EXERCISE. Set down all the lines below, each one exactly as shown.

SUPPLIED DATA.
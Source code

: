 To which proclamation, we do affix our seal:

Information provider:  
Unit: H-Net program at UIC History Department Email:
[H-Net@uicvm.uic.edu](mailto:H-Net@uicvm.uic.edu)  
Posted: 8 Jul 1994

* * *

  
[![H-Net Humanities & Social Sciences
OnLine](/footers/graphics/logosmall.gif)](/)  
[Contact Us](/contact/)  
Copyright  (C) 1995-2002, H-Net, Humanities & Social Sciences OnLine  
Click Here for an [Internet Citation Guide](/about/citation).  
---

ANSWER SECTION.
Source code

: To which proclamation, we do affix our seal:

Information provider:  
Unit: H-Net program at UIC History Department Email:
[H-Net@uicvm.uic.edu](mailto:H-Net@uicvm.uic.edu)  
Posted: 8 Jul 1994

* * *

  
[![H-Net Humanities & Social Sciences
OnLine](/footers/graphics/logosmall.gif)](/)  
[Contact Us](/contact/)  
Copyright  (C) 1995-2002, H-Net, Humanities & Social Sciences OnLine  
Click Here for an [Internet Citation Guide](/about/citation).  
---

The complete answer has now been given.